Por Diego Zúñiga Febrero 26, 2015

Qué grande y compleja suena la palabra “clásico” a veces. Qué antigua, qué tiesa, incluso. Algo intocable, diría. Basta pensar cuando éramos escolares y el profesor de Castellano nos explicaba que la literatura -la verdadera literatura- estaba encerrada ahí, en esos libros grandes y antiguos que nunca queríamos leer: novelas francesas, poemas alemanes, cuentos norteamericanos, las obras de Shakespeare, el Quijote y un largo y grandilocuente etcétera.

En medio de ese etcétera estaba -y sigue estando, sin duda- Moby Dick, de Herman Melville: esa novela-monstruo que no sólo nos atemorizaba por ese viaje al infierno que hacen los tripulantes del Pequod, sino también por sus más de 700 páginas, que a muchos nos parecían un lugar incómodo, abrumador, a ratos imposible.

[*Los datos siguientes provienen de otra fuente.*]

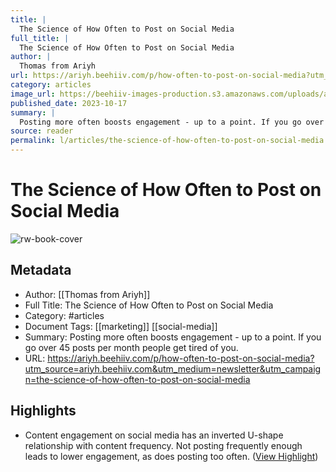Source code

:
 ```yaml
---
title: |
  The Science of How Often to Post on Social Media
full_title: |
  The Science of How Often to Post on Social Media
author: |
  Thomas from Ariyh
url: https://ariyh.beehiiv.com/p/how-often-to-post-on-social-media?utm_source=ariyh.beehiiv.com&utm_medium=newsletter&utm_campaign=the-science-of-how-often-to-post-on-social-media
category: articles
image_url: https://beehiiv-images-production.s3.amazonaws.com/uploads/asset/file/06448a1a-4b1b-42a2-b452-112c80148285/ARIYH_Icon_High_Quality_Zoomed_Out_2x.png
published_date: 2023-10-17
summary: |
  Posting more often boosts engagement - up to a point. If you go over 45 posts per month people get tired of you.
source: reader
permalink: l/articles/the-science-of-how-often-to-post-on-social-media
---
```

# The Science of How Often to Post on Social Media

![rw-book-cover](https://beehiiv-images-production.s3.amazonaws.com/uploads/asset/file/06448a1a-4b1b-42a2-b452-112c80148285/ARIYH_Icon_High_Quality_Zoomed_Out_2x.png)

## Metadata
- Author: [[Thomas from Ariyh]]
- Full Title: The Science of How Often to Post on Social Media
- Category: #articles
- Document Tags: [[marketing]] [[social-media]] 
- Summary: Posting more often boosts engagement - up to a point. If you go over 45 posts per month people get tired of you.
- URL: https://ariyh.beehiiv.com/p/how-often-to-post-on-social-media?utm_source=ariyh.beehiiv.com&utm_medium=newsletter&utm_campaign=the-science-of-how-often-to-post-on-social-media

## Highlights
- Content engagement on social media has an inverted U-shape relationship with content frequency. Not posting frequently enough leads to lower engagement, as does posting too often. ([View Highlight](https://read.readwise.io/read/01hjy168zensc2sdyem45ah6ea))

No tuve la suerte -o la desdicha, según se mire- de leer Moby Dick en el colegio. En realidad, creo, no leímos casi ningún clásico, ningún libro de más de 300 páginas, porque el profesor había tirado la esponja con nosotros: apenas podíamos con novelas de 150 páginas y nos íbamos a aventurar con un clásico de aquellos. Y la verdad es que no lo culpo, porque es cierto: íbamos a empezar la novela, quizá con entusiasmo o con curiosidad, al menos, pero sin duda que la abandonaríamos a las pocas páginas, probablemente antes, incluso, de que Ismael se subiera al barco en busca de la ballena blanca y conociera al capitán Ahab, uno de los personajes más desconcertantes y misteriosos de la literatura universal.

No leímos Moby Dick, tampoco Madame Bovary y menos algunas de las novelas clave de Tolstoi y Dostoievski. Tampoco Shakespeare ni Cervantes. Pero insisto: no culpo a mi profesor, que en lugar de esos libros optó por novelas latinoamericanas del boom, con las que tuvo más suerte. Quizá lo único que se le puede reprochar es no habernos contado cuán contemporáneos eran Melville y Flaubert, cuán entretenidos, incluso, aunque aquello nos hubiese parecido casi imposible en ese tiempo, cuando creíamos que sólo nos podía interesar lo que estuviera vivo. Y, efectivamente, ahí está el error: enseñar a los clásicos como si estuvieran muertos, cuando en realidad un clásico es todo lo contrario: es un libro que nunca deja de ser actual, que nunca deja de interpelarnos, que en cada lectura se convierte en un libro nuevo, sorprendente.

Y pienso en todo esto a propósito de la reedición de Moby Dick, que acaba de llegar a librerías chilenas, en una edición hermosa a cargo de Hueders y Sexto Piso, con ilustraciones del mexicano Gabriel Pacheco -de una belleza innegable- y con traducción del español Andrés Barba, que se deja leer con absoluto placer. Porque eso es lo que produce la lectura de Moby Dick: un placer adictivo y la confirmación de que fue una novela clave para los que escribieron después, porque acá no sólo está tratado el tema del Mal de forma brillante -y que influenció, indudablemente al Cormac McCarthy de Meridiano de Sangre o al Bolaño de 2666, por citar algunos ejemplos contemporáneos-, sino también por la voz de Ismael, quien cuenta esta historia de terror: un narrador disgresivo, un narrador contemporáneo, que es dueño de la historia, que se detiene, que avanza, que nos adelanta información: un narrador autoconsciente.

“Las construcciones pequeñas suelen ser acabadas por sus primeros arquitectos, pero las grandes, las auténticas, siempre dejan trabajo a la posteridad”, escribe Melville en un momento, dejando en claro que sabía que Moby Dick iba a ser una obra maestra. Un clásico. Un libro que nunca llegamos a entender del todo y que por eso resulta inacabable. Una novela de aventuras, un relato épico, ambicioso. Un lugar donde podríamos quedarnos a vivir.